Wat schrijf je nou precies aan elkaar en wat schrijf je los? Dit vinden veel mensen een ingewikkelde regel.
Toch valt het wel mee.
Waar hoort het voorzetsel bij?
In de zin hierboven zitten twee voorzetsels: van en uit. Het is belangrijk goed te kijken waar ze bij horen. We bekijken de twee voorzetsels apart.
Het voorzetsel uit
Het voorzetsel uit hoort bij het werkwoord uitgaan. Zo staat het werkwoord in alle woordenboeken. Als je het voorzetsel vast moet schrijven, is dat dus altijd aan het werkwoord.
Er zijn veel werkwoorden waaraan een voorzetsel vastzit. Daar geldt steeds dezelfde regel voor:
Wil je dit voor me uitzoeken?
Denk je dat je daar vandaag aan toekomt?
Ik heb geen idee wat we eraan overhouden.
Dit bedrag moet je er eerst van aftrekken.
Zij is boven zichzelf uitgestegen.
Je mag het werkwoord en het voorzetsel wel scheiden in de zin.
voorkomen – Het komt natuurlijk wel voor.
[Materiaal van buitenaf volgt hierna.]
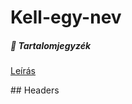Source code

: # Kell-egy-nev


##### 📜 Tartalomjegyzék
[Leírás](#headers)  


<a name="headers"/>
## Headers
</a>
uitgaan – Wij gaan vanavond uit.
Het voorzetsel van
Staat er ook er in de zin? Dan schrijf je daar bijna altijd het tweede voorzetsel aan vast.
Een paar voorbeelden:
ertegen inbrengen – Wat wil je ertegen inbrengen?
erover inzitten – Hij moet erover inzitten.
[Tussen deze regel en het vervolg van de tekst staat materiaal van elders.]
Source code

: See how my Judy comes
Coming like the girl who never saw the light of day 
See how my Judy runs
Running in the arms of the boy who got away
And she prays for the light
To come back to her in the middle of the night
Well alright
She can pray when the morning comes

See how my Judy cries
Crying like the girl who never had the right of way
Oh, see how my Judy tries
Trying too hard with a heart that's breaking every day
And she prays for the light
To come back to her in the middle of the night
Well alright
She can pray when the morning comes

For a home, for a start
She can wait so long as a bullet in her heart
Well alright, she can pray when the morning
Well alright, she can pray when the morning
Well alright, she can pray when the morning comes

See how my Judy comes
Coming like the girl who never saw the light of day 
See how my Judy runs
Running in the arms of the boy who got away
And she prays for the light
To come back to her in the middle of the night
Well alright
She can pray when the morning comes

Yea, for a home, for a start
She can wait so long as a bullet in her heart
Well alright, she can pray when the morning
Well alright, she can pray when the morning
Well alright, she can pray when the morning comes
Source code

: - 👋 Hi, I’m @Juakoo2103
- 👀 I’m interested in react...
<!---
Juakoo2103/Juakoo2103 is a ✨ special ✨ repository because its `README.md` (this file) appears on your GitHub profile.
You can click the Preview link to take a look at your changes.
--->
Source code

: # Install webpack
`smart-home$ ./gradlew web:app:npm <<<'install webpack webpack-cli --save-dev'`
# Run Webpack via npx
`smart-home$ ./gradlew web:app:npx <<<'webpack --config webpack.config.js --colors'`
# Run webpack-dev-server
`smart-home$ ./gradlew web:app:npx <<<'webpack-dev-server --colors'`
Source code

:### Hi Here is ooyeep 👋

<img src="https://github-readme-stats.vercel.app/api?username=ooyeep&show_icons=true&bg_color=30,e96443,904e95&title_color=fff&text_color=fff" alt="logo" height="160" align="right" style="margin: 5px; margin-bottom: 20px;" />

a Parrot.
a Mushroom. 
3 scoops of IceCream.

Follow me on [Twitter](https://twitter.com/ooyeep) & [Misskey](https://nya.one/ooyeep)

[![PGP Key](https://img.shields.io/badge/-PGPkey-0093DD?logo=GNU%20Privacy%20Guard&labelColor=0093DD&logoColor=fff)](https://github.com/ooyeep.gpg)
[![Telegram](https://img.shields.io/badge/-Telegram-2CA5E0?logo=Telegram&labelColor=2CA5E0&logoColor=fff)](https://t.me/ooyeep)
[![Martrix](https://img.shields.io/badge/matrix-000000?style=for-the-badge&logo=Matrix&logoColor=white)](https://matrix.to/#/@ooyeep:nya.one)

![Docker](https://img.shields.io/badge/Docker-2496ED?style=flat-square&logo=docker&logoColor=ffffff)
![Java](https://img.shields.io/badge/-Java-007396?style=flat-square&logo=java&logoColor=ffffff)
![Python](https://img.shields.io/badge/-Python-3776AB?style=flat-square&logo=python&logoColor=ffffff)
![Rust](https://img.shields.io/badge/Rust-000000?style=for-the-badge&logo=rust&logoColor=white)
ertegenaan botsen – Zij gaan ertegenaan botsen.
erbovenop komen – Je komt er vast weer bovenop.
ermee omgaan – Wij kunnen er niet mee omgaan.
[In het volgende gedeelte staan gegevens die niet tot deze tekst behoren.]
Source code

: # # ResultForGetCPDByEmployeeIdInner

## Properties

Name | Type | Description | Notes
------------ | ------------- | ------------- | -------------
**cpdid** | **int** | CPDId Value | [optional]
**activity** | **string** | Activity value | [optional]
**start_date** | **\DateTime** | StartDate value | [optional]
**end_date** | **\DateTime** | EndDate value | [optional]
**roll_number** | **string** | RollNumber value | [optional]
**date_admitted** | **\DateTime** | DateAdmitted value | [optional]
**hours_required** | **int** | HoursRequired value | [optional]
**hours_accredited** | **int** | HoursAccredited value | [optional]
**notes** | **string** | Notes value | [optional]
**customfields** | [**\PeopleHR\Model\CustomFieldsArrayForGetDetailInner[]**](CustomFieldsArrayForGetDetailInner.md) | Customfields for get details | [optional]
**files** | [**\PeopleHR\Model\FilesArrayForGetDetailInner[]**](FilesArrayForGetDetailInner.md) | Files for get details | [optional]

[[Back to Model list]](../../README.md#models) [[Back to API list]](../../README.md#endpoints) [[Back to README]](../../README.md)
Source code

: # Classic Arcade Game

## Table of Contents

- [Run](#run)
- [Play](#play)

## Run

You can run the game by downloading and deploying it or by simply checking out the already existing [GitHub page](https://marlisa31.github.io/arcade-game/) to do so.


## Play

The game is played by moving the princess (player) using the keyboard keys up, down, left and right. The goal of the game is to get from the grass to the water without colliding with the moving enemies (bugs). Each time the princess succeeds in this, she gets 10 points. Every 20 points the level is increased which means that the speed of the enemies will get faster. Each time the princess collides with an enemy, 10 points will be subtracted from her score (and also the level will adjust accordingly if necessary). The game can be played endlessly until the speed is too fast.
Je mag er en het voorzetsel wel scheiden van elkaar, zoals je ziet in de laatste twee zinnen.
Ook voorzetselcombinaties als tegenaan, vanaf, bovenop schrijf je vast (zie de voorbeelden hierboven).
In plaats van er kun je het voorzetsel ook vast schrijven aan hier, daar en waar.
eraan bijdragen – Heeft hij hieraan bijgedragen?
erin opslaan – Waarin zijn deze bestanden opgeslagen?
erop afstemmen – Het rapport is daarop afgestemd.